In Gallo-Roman religion, Loucetios ( as Leucetius) was a Gaul god known from the Rhine-Moselle region, where he was identified with the Roman Mars. Scholars have interpreted his name to mean ‘lightning’. Mars Loucetius was worshipped alongside the goddess Nemetona.
The name may be a reference to either a Celtic common metaphor for battles as thunderstorms (cf. Old Irish torannchless, the 'thunder feat'), or else the divine aura of the hero (the lúan of Cú Chulainn). It is presumably analogous to Oscan language Loucetius ‘light-bringer’, an epithet of Jupiter.
Inscriptions often invoke Mars Loucetius together with Victoria or Nemetona (or both, in the case of the Eisenberg inscription AE 2007, 1044.). Edith Mary Wightman considers this pair “closely similar to if not identical with, Lenus and Ancamna”, who are known chiefly from the territory of the Treveri adjacent to those of the Aresaces and Vangiones.
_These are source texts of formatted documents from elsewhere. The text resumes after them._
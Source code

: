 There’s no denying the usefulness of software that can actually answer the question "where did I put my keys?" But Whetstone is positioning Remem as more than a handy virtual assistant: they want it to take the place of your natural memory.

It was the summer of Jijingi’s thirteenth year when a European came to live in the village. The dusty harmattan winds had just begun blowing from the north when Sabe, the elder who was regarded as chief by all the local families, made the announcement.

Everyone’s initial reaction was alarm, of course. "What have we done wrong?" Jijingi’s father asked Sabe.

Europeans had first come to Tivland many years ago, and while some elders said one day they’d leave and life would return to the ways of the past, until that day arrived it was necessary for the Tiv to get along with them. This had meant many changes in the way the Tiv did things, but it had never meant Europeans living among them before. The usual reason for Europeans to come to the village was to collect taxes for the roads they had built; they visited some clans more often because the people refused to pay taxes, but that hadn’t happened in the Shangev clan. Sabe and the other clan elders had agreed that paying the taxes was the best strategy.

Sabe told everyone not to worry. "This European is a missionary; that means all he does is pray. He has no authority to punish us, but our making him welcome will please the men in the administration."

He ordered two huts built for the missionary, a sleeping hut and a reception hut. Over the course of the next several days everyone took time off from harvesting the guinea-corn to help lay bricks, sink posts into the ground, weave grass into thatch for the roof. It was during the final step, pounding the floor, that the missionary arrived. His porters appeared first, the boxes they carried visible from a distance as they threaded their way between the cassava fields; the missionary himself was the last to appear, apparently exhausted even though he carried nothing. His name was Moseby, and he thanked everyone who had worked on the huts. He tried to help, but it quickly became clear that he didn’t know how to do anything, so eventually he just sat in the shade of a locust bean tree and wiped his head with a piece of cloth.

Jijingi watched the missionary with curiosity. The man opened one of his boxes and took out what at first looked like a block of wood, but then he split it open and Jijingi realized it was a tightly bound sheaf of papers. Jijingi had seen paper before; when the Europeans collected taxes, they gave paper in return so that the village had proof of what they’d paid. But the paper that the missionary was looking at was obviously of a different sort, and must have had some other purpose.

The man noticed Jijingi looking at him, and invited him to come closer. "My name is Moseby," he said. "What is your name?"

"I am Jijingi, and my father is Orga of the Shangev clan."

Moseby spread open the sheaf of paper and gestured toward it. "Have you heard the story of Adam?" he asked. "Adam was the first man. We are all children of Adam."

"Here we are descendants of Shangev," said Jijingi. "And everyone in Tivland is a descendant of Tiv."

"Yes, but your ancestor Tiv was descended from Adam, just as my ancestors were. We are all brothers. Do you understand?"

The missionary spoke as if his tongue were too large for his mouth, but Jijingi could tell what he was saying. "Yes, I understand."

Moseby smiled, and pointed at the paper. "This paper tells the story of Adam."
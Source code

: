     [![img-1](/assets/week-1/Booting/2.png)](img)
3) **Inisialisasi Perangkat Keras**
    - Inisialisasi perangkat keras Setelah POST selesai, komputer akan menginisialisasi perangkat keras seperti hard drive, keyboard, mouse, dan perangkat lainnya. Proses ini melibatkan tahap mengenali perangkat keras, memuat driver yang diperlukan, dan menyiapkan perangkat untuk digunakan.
Four of the inscriptions to Mars Loucetius are also dedicated IN H(onorem) D(omūs) D(ivinae),These are the inscriptions at Groß-Gerau ( AE 1991, 1272), Großkrotzenburg ( CIL XIII: 7412), Worms ( CIL XIII: 6221), and Eisenberg ( AE 2007, 1044). ‘in honour of the divine house’ (i.e. the imperial family).
Wightman further suggests that the shrine of Mars Loucetius at Klein-Winternheim, south of Mainz, was “a central one for the Aresaces”, the ancient inhabitants of the Mainz-Bingen area.